Can you explain Perl's hash system to a PHP guy? - php

How do Perl hashes work?
Are they like arrays in PHP or some completely different beast?
From what I understand all it is is an associative array right? This is what I thought until I began
to talk to a Perl programmer who told me I was completely wrong, but couldn't explain it in a way
that didn't make my eyes cross.
Anyway, the way that I thought it worked was like this
PHP's:
$argv['dog_name'] = 'missy';
$argv[0] = 'tree';
same as Perl's:
my %argv{'dog_name'} = 'missy';
my $argv[0] = 'tree';
Right? But you cannot print(%argv{'dog_name'}), you have to (revert?) to print($argv{'dog_name'}) which is confusing?
Is it trying to print as a variable now, like you would in PHP, echo $argv['dog_name']; ? Does this mean (again) that a hash is
just a PHP associative array with a % to declare but a $ to access?
I don't know, I'm hoping some PHP/Perl Guru can explain how hashes work, and how similar they are
to PHP's arrays.

To write
$argv['dog_name'] = 'missy';
$argv[0] = 'tree';
in Perl, you would write it as follows:
$argv{dog_name} = 'missy';
$argv{0} = 'tree';
if you had strict on, which you should, then you will need to predeclare the variable:
my %argv;
$argv{dog_name} = 'missy';
$argv{0} = 'tree';
If the above is a bit repetitive for you, you could write it:
my %argv = (
dog_name => 'missy',
0 => 'tree',
);
You can find more detail on the perldata manpage.
In short, the reasons why the sigils change from % to $ is that %hash refers to a plural hash (a list of key value pairs), and $hash{foo} refers to a single element of a hash. This is the same with arrays, where # refers to the full array, and $ refers to a single element. (for both arrays and hashes a leading # sigil with a subscript means a slice of the data, where multiple keys are passed and a list of values are returned)

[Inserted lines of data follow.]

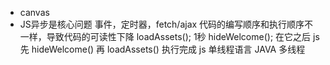 - canvas
- JS异步是核心问题 
  事件，定时器，fetch/ajax
  代码的编写顺序和执行顺序不一样，导致代码的可读性下降
  loadAssets(); 1秒
  hideWelcome(); 在它之后
  js先 hideWelcome() 再 loadAssets() 执行完成
  js 单线程语言 JAVA 多线程

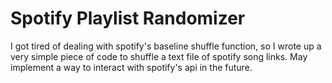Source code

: # Spotify Playlist Randomizer

 I got tired of dealing with spotify's baseline shuffle function, so I wrote up a very simple piece of code to shuffle a text file of spotify song links.
 May implement a way to interact with spotify's api in the future.

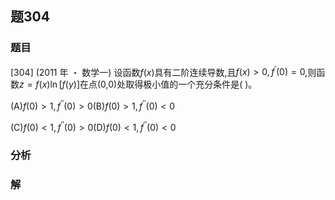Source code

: ## 题304
### 题目
[304] (2011 年 ・ 数学一) 设函数$f( x)$具有二阶连续导数,且$f( x)  > 0,{f}^{\prime }( 0)  = 0$,则函数$z = f( x) \ln \lbrack  {f( y) }\rbrack$在点(0,0)处取得极小值的一个充分条件是(   )。

(A)$f( 0)  > 1,{f}^{\prime \prime }( 0)  > 0$(B)$f( 0)  > 1,{f}^{\prime \prime }( 0)  < 0$

(C)$f( 0)  < 1,{f}^{\prime \prime }( 0)  > 0$(D)$f( 0)  < 1,{f}^{\prime \prime }( 0)  < 0$
### 分析

### 解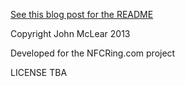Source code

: [See this blog post for the README](http://mclear.co.uk/2013/06/30/object-measurement-with-webcam/)

Copyright
John McLear 2013

Developed for the NFCRing.com project

LICENSE
TBA
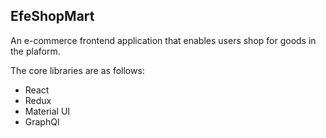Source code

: ## EfeShopMart
An e-commerce frontend application that enables users shop for goods in the plaform.


The core libraries are as follows:

* React
* Redux
* Material UI
* GraphQl
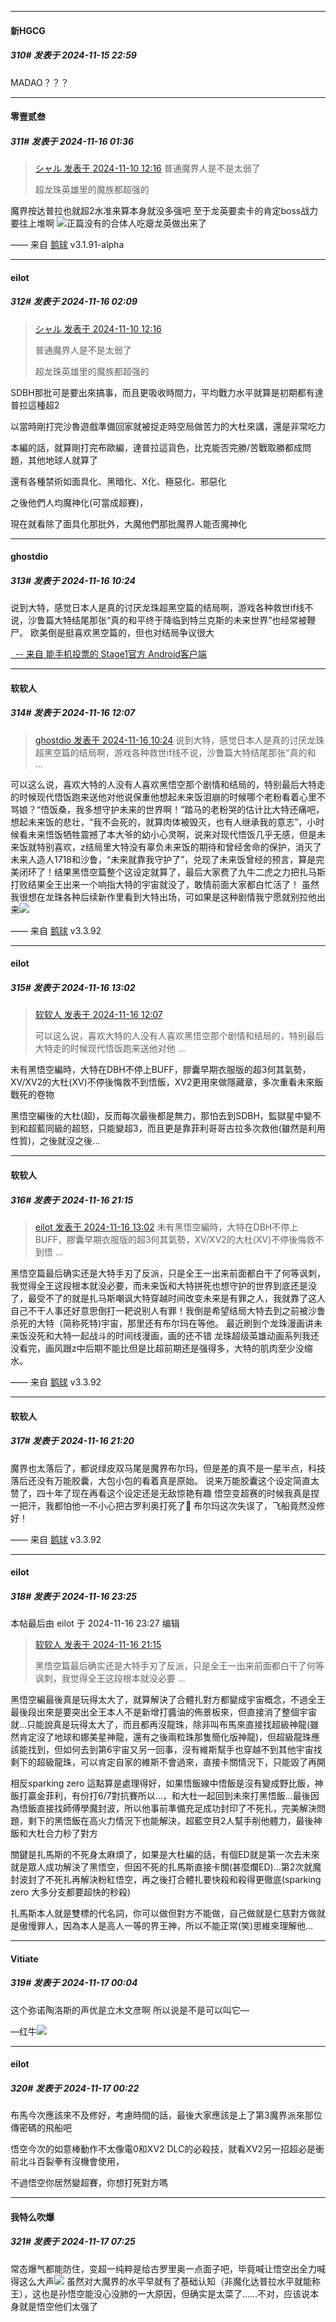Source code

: ﻿
*****

####  新HGCG  
##### 310#       发表于 2024-11-15 22:59

MADAO？？？


*****

####  零壹贰叁  
##### 311#       发表于 2024-11-16 01:36

<blockquote><a href="httphttps://bbs.saraba1st.com/2b/forum.php?mod=redirect&amp;goto=findpost&amp;pid=66662302&amp;ptid=2146289" target="_blank">シャル 发表于 2024-11-10 12:16</a>
普通魔界人是不是太弱了

超龙珠英雄里的魔族都超强的</blockquote>
魔界按达普拉也就超2水准来算本身就没多强吧
至于龙英要卖卡的肯定boss战力要往上堆啊
<img src="https://static.saraba1st.com/image/smiley/face2017/067.png" referrerpolicy="no-referrer">正篇没有的合体人吃瘪龙英做出来了

—— 来自 [鹅球](https://www.pgyer.com/xfPejhuq) v3.1.91-alpha


*****

####  eilot  
##### 312#       发表于 2024-11-16 02:09

<blockquote><a href="httphttps://bbs.saraba1st.com/2b/forum.php?mod=redirect&amp;goto=findpost&amp;pid=66662302&amp;ptid=2146289" target="_blank">シャル 发表于 2024-11-10 12:16</a>

普通魔界人是不是太弱了

超龙珠英雄里的魔族都超强的</blockquote>
SDBH那批可是要出來搞事，而且更吸收時間力，平均戰力水平就算是初期都有達普拉這種超2

以當時剛打完沙魯遊戲準備回家就被捉走時空局做苦力的大杜來講，還是非常吃力

本編的話，就算剛打完布歐編，達普拉這貨色，比克能否完勝/苦戰取勝都成問題，其他地球人就算了

還有各種禁術如面具化、黑暗化、X化、極惡化、邪惡化

之後他們人均魔神化(可當成超賽)，

現在就看除了面具化那批外，大魔他們那批魔界人能否魔神化


*****

####  ghostdio  
##### 313#       发表于 2024-11-16 10:24

说到大特，感觉日本人是真的讨厌龙珠超黑空篇的结局啊，游戏各种救世if线不说，沙鲁篇大特结尾那张“真的和平终于降临到特兰克斯的未来世界”也经常被鞭尸。
欧美倒是挺喜欢黑空篇的，但也对结局争议很大

[  -- 来自 能手机投票的 Stage1官方 Android客户端](https://www.coolapk.com/apk/140634)


*****

####  软软人  
##### 314#       发表于 2024-11-16 12:07

<blockquote><a href="httphttps://bbs.saraba1st.com/2b/forum.php?mod=redirect&amp;goto=findpost&amp;pid=66706902&amp;ptid=2146289" target="_blank">ghostdio 发表于 2024-11-16 10:24</a>
说到大特，感觉日本人是真的讨厌龙珠超黑空篇的结局啊，游戏各种救世if线不说，沙鲁篇大特结尾那张“真的和 ...</blockquote>
可以这么说，喜欢大特的人没有人喜欢黑悟空那个剧情和结局的，特别最后大特走的时候现代悟饭跑来送他对他说保重他想起未来饭泪崩的时候哪个老粉看着心里不骂娘？“悟饭桑，我多想守护未来的世界啊！”踏马的老粉哭的估计比大特还痛吧，想起未来饭的悲壮，“我不会死的，就算肉体被毁灭，也有人继承我的意志”，小时候看未来悟饭牺牲震撼了本大爷的幼小心灵啊，说来对现代悟饭几乎无感，但是未来饭就特别喜欢，z结局里大特没有辜负未来饭的期待和曾经舍命的保护，消灭了未来人造人1718和沙鲁，“未来就靠我守护了”，兑现了未来饭曾经的预言，算是完美闭环了！结果黑悟空篇整个这设定就算了，最后大家费了九牛二虎之力把扎马斯打败结果全王出来一个响指大特的宇宙就没了，敢情前面大家都白忙活了！
虽然我很想在龙珠各种后续新作里看到大特出场，可如果是这种剧情我宁愿就别拉他出来<img src="https://static.saraba1st.com/image/smiley/face2017/138.png" referrerpolicy="no-referrer">

—— 来自 [鹅球](https://www.pgyer.com/GcUxKd4w) v3.3.92


*****

####  eilot  
##### 315#       发表于 2024-11-16 13:02

<blockquote><a href="httphttps://bbs.saraba1st.com/2b/forum.php?mod=redirect&amp;goto=findpost&amp;pid=66707459&amp;ptid=2146289" target="_blank">软软人 发表于 2024-11-16 12:07</a>

可以这么说，喜欢大特的人没有人喜欢黑悟空那个剧情和结局的，特别最后大特走的时候现代悟饭跑来送他对他 ...</blockquote>
未有黑悟空編時，大特在DBH不停上BUFF，膠囊早期衣服版的超3何其氣勢，XV/XV2的大杜(XV)不停後悔救不到悟飯，XV2更用來做隱藏章，多次重看未來飯戰死的卷物

黑悟空編後的大杜(超)，反而每次最後都是無力，那怕去到SDBH，監獄星中變不到和超藍同級的超怒，只能變超3，而且更是靠菲利哥哥古拉多次救他(雖然是利用性質)，之後就沒之後...


*****

####  软软人  
##### 316#       发表于 2024-11-16 21:15

<blockquote><a href="httphttps://bbs.saraba1st.com/2b/forum.php?mod=redirect&amp;goto=findpost&amp;pid=66707734&amp;ptid=2146289" target="_blank">eilot 发表于 2024-11-16 13:02</a>
未有黑悟空編時，大特在DBH不停上BUFF，膠囊早期衣服版的超3何其氣勢，XV/XV2的大杜(XV)不停後悔救不到悟 ...</blockquote>
黑悟空篇最后确实还是大特手刃了反派，只是全王一出来前面都白干了何等讽刺，我觉得全王这段根本就没必要，而未来饭和大特拼死也想守护的世界到底还是没了，最受不了的就是扎马斯嘲讽大特穿越时间改变未来是有罪之人，我就靠了这人自己不干人事还好意思倒打一耙说别人有罪！我倒是希望结局大特去到之前被沙鲁杀死的大特（简称死特)宇宙，那里还有布尔玛在等他。
最近刷到个龙珠漫画讲未来饭没死和大特一起战斗的时间线漫画，画的还不错
龙珠超级英雄动画系列我还没看完，画风跟z中后期不能比但是比超前期还是强得多，大特的肌肉至少没缩水。

—— 来自 [鹅球](https://www.pgyer.com/GcUxKd4w) v3.3.92


*****

####  软软人  
##### 317#       发表于 2024-11-16 21:20

魔界也太落后了，都说绿皮双马尾是魔界布尔玛，但是差的真不是一星半点，科技落后还没有万能胶囊，大包小包的看着真是原始。
说来万能胶囊这个设定简直太赞了，四十年了现在再看这个设定还是无敌惊艳有趣
悟空变超赛的时候我真是捏一把汗，我都怕他一不小心把古罗利奥打死了🤣
布尔玛这次失误了，飞船竟然没修好！

—— 来自 [鹅球](https://www.pgyer.com/GcUxKd4w) v3.3.92


*****

####  eilot  
##### 318#       发表于 2024-11-16 23:25

 本帖最后由 eilot 于 2024-11-16 23:27 编辑 
<blockquote><a href="httphttps://bbs.saraba1st.com/2b/forum.php?mod=redirect&amp;goto=findpost&amp;pid=66710531&amp;ptid=2146289" target="_blank">软软人 发表于 2024-11-16 21:15</a>

黑悟空篇最后确实还是大特手刃了反派，只是全王一出来前面都白干了何等讽刺，我觉得全王这段根本就没必要 ...</blockquote>
黑悟空編最後真是玩得太大了，就算解決了合體扎對方都變成宇宙概念，不過全王最後段出來是要突出全王本人不是新增打醬油的佈景板來，但直接消了整個宇宙就...只能說真是玩得太大了，而且都再沒龍珠，除非叫布馬來直接找超級神龍(雖然肯定沒了地球和娜美星神龍，還有之後兩粒珠那隻簡化版神龍)，但超級龍珠應該能找到，但如何去到第6宇宙又另一回事，沒有維斯幫手也穿越不到其他宇宙找剩下的超級龍珠，可以肯定自家的維斯不會過來，直接卡關情況下，只能毀了再開

相反sparking zero 這點算是處理得好，如果悟飯線中悟飯是沒有變成野比飯，神飯打贏金菲利，有份打6/7對抗賽所以...，和大杜一起回到未來打黑悟飯...最後因為悟飯直接找師傅學魔封波，所以他事前準備充足成功封印了不死扎，完美解決問題，剩下的黑悟飯在高火力情況下也能解決，超藍空貝2人幫手削他體力，最後神飯和大杜合力秒了對方

關鍵是扎馬斯的不死身太麻煩了，如果是大杜編的話，有個ED就是第一次去未來就是眾人成功解決了黑悟空，但因不死的扎馬斯直接卡關(甚麼爛ED)...第2次就魔封波封了不死扎再解決粉紅悟空，再之後打合體扎要快殺和殺得更徹底(sparking zero 大多分支都要超快的秒殺)

扎馬斯本人就是雙標的代名詞，你可以做但對方不能做，自己做就是仁慈對方做就是傲慢罪人，因為本人是高人一等的界王神，所以不能正常(笑)思維來理解他...


*****

####  Vitiate  
##### 319#       发表于 2024-11-17 00:04

这个弥诺陶洛斯的声优是立木文彦啊
所以说是不是可以叫它—

—红牛<img src="https://static.saraba1st.com/image/smiley/face2017/067.png" referrerpolicy="no-referrer">


*****

####  eilot  
##### 320#       发表于 2024-11-17 00:22

布馬今次應該來不及修好，考慮時間的話，最後大家應該是上了第3魔界派來那位傳密碼的飛船吧

悟空今次的如意棒動作不太像電0和XV2 DLC的必殺技，就看XV2另一招超必是衝前北斗百裂拳有沒機會使用，

不過悟空你居然變超賽，你想打死對方嗎


*****

####  我特么吹爆  
##### 321#       发表于 2024-11-17 07:25

常态爆气都能防住，变超一纯粹是给古罗里奥一点面子吧，毕竟喊让悟空出全力喊得这么大声<img src="https://static.saraba1st.com/image/smiley/face2017/067.png" referrerpolicy="no-referrer">
虽然对大魔界的水平早就有了基础认知（非魔化达普拉水平就能称王），这也是孙悟空能没心没肺的一大原因，但确实是太菜了……不对，应该说本身就是悟空他们太强了

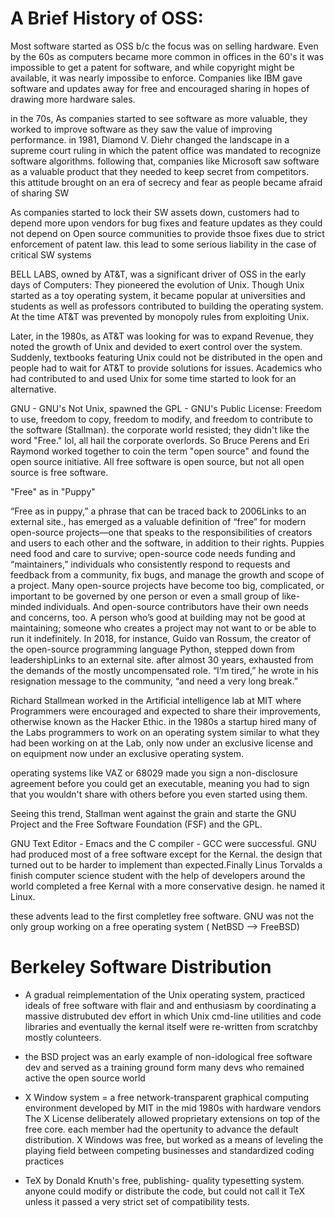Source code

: # A Brief History of OSS:

Most software started as OSS b/c the focus was on selling hardware.
Even by the 60s as computers became more common in offices in the 60's it 
was impossible to get a patent for software, and while copyright might be
available, it was nearly impossibe to enforce. Companies like IBM gave
software and updates away for free and encouraged sharing in hopes of
drawing more hardware sales.

in the 70s, As companies started to see software as more valuable, 
they worked to improve software as they saw the value of improving
performance. in 1981, Diamond V. Diehr changed the landscape in a supreme
court ruling in which the patent office was mandated to recognize software
algorithms. following that, companies like Microsoft saw software as a 
valuable product that they needed to keep secret from competitors. this
attitude brought on an era of secrecy and fear as people became afraid of
sharing SW

As companies started to lock their SW assets down, customers had to depend
more upon vendors for bug fixes and feature updates as they could not depend
on Open source communities to provide thsoe fixes due to strict enforcement
of patent law. this lead to some serious liability in the case of critical 
SW systems

BELL LABS, owned by AT&T, was a significant driver of OSS in the early days
of Computers: They pioneered the evolution of Unix. Though Unix started as 
a toy operating system, it became popular at universities and students as 
well as professors contributed to building the operating system. At the time
AT&T was prevented by monopoly rules from exploiting Unix.

Later, in the 1980s, as AT&T was looking for was to expand Revenue, they
noted the growth of Unix and devided to exert control over the system. 
Suddenly, textbooks featuring Unix could not be distributed in the open and
people had to wait for AT&T to provide solutions for issues. Academics who
had contributed to and used Unix for some time started to look for an
alternative.

GNU - GNU's Not Unix, spawned the GPL - GNU's Public License: Freedom to
use, freedom to copy, freedom to modify, and freedom to contribute to the 
software (Stallman). the corporate world resisted; they didn't like the 
word "Free." lol, all hail the corporate overlords. So Bruce Perens and Eri
Raymond worked together to coin the term "open source" and found the open 
source initiative. All free software is open source, but not all open source is free software.

"Free" as in "Puppy"

“Free as in puppy,” a phrase that can be traced back to 2006Links to an 
external site., has emerged as a valuable definition of “free” for modern
open-source projects—one that speaks to the responsibilities of creators
and users to each other and the software, in addition to their rights.
Puppies need food and care to survive; open-source code needs funding and 
“maintainers,” individuals who consistently respond to requests and
feedback from a community, fix bugs, and manage the growth and scope of a
project. Many open-source projects have become too big, complicated, or
important to be governed by one person or even a small group of like-minded
individuals. And open-source contributors have their own needs and concerns,
too. A person who’s good at building may not be good at maintaining;
someone who creates a project may not want to or be able to run it
indefinitely. In 2018, for instance, Guido van Rossum, the creator of the
open-source programming language Python, stepped down from leadershipLinks 
to an external site. after almost 30 years, exhausted from the demands of 
the mostly uncompensated role. “I’m tired,” he wrote in his resignation 
message to the community,  “and need a very long break.”

Richard Stallmean worked in the Artificial intelligence lab at MIT where
Programmers were encouraged and expected to share their improvements, 
otherwise known as the Hacker Ethic. in the 1980s a startup hired many of
the Labs programmers to work on an operating system similar to what they
had been working on at the Lab, only now under an exclusive license and
on equipment now under an exclusive operating system. 

operating systems like VAZ or 68029 made you sign a non-disclosure
agreement before you could get an executable, meaning you had to sign that
you wouldn't share with others before you even started using them.

Seeing this trend, Stallman went against the grain and starte the GNU
Project and the Free Software Foundation (FSF) and the GPL.

GNU Text Editor - Emacs and the C compiler - GCC were successful. GNU had produced most of a free software except for the Kernal. the design that turned out to be harder to implement than expected.Finally Linus Torvalds a finish computer science student with the help of developers around the world completed a free Kernal with a more conservative design. he named it Linux.

these advents lead to the first completley free software. GNU was not the only group working on a free operating system ( NetBSD --> FreeBSD)


# Berkeley Software Distribution

- A gradual reimplementation of the Unix operating system, practiced ideals
	of free software with flair and and enthusiasm by coordinating a
	massive distrubuted dev effort in which Unix cmd-line utilities
	and code libraries and eventually the kernal itself  were re-written
	from scratchby mostly colunteers.
- the BSD project was an early example of non-idological free software dev 
	and served as a training ground form many devs who remained active
	the open source world

- X Window system = a free network-transparent graphical computing
	environment developed by MIT in the mid 1980s with hardware vendors
	The X License deliberately allowed proprietary extensions on top of
	the free core. each member had the opertunity to advance the default
	distribution. X Windows was free, but worked as a means of leveling
	the playing field between competing businesses and standardized 
	coding practices
- TeX by Donald Knuth's free, publishing- quality typesetting system. anyone
	could modify or distribute the code, but could not call it TeX 
	unless it passed a very strict set of compatibility tests.















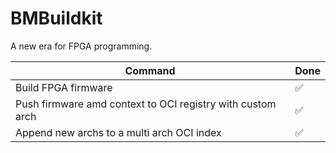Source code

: # BMBuildkit

A new era for FPGA programming.

| Command                                                    | Done |
|------------------------------------------------------------|-----|
| Build FPGA firmware                                        | ✅   |
| Push firmware amd context to OCI registry with custom arch | ✅   |
| Append new archs to a multi arch OCI index                 | ✅   |
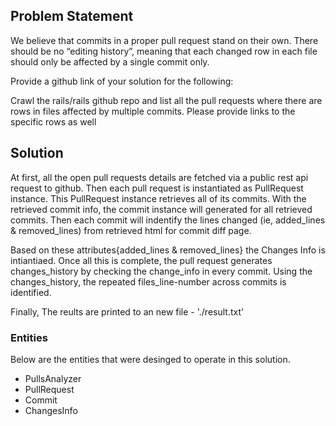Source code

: ## Problem Statement

We believe that commits in a proper pull request stand on their own. There should be no “editing
history”, meaning that each changed row in each file should only be affected by a single commit
only.

Provide a github link of your solution for the following:

Crawl the rails/rails github repo and list all the pull requests where there are rows in files
affected by multiple commits. Please provide links to the specific rows as well


## Solution

At first, all the open pull requests details are fetched via a public rest api request to github. Then each pull request is instantiated as PullRequest instance. This PullRequest instance retrieves all of its commits. With the retrieved commit info, the commit instance will generated for all retrieved commits. Then each commit will indentify the lines changed (ie, added_lines & removed_lines) from retrieved html for commit diff page.

Based on these attributes{added_lines & removed_lines} the Changes Info is intiantiaed. Once all this is complete, the pull request generates changes_history by checking the change_info in every commit. Using the changes_history, the repeated files_line-number across commits is identified.

Finally, The reults are printed to an new file - './result.txt'


### Entities

Below are the entities that were desinged to operate in this solution.

- PullsAnalyzer
- PullRequest
- Commit
- ChangesInfo
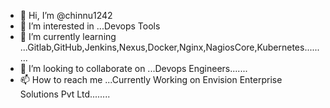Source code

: - 👋 Hi, I’m @chinnu1242
- 👀 I’m interested in ...Devops Tools
- 🌱 I’m currently learning ...Gitlab,GitHub,Jenkins,Nexus,Docker,Nginx,NagiosCore,Kubernetes.........
- 💞️ I’m looking to collaborate on ...Devops Engineers.......
- 📫 How to reach me ...Currently Working on Envision Enterprise Solutions Pvt Ltd........

<!---
chinnu1242/chinnu1242 is a ✨ special ✨ repository because its `README.md` (this file) appears on your GitHub profile.
You can click the Preview link to take a look at your changes.
--->
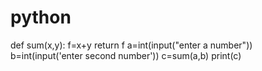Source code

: # python
def sum(x,y):
    f=x+y
    return f
a=int(input("enter a number"))
b=int(input('enter second number'))
c=sum(a,b)
print(c)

To elaborate slightly on Ambrose's answer, the reason for your confusion is the difference between the philosophy of using sigils in Perl and PHP.
In PHP, the sigil is attached to the identifyer. E.g. a hash identifyer will ALWAYS have a hash sigil around it.
In Perl, a sigil is attached to the way you are accessing the data structure (are you accessing 1 value, a list of values, or a whole hash of values) - for details see other excellent answers such as Eric's.

%argv{'dog_name'} is a syntax error. You need $argv{'dog_name'} instead.
But you are correct that a perl hash is just an associative array (why perl chose to use a different terminology, I don't know).
For a complete understanding of hashes, I recommend reading any of the vast number of perl tutorials or books that cover the topic. Programming Perl is an excellent choice, or here's a random online tutorial I found as well.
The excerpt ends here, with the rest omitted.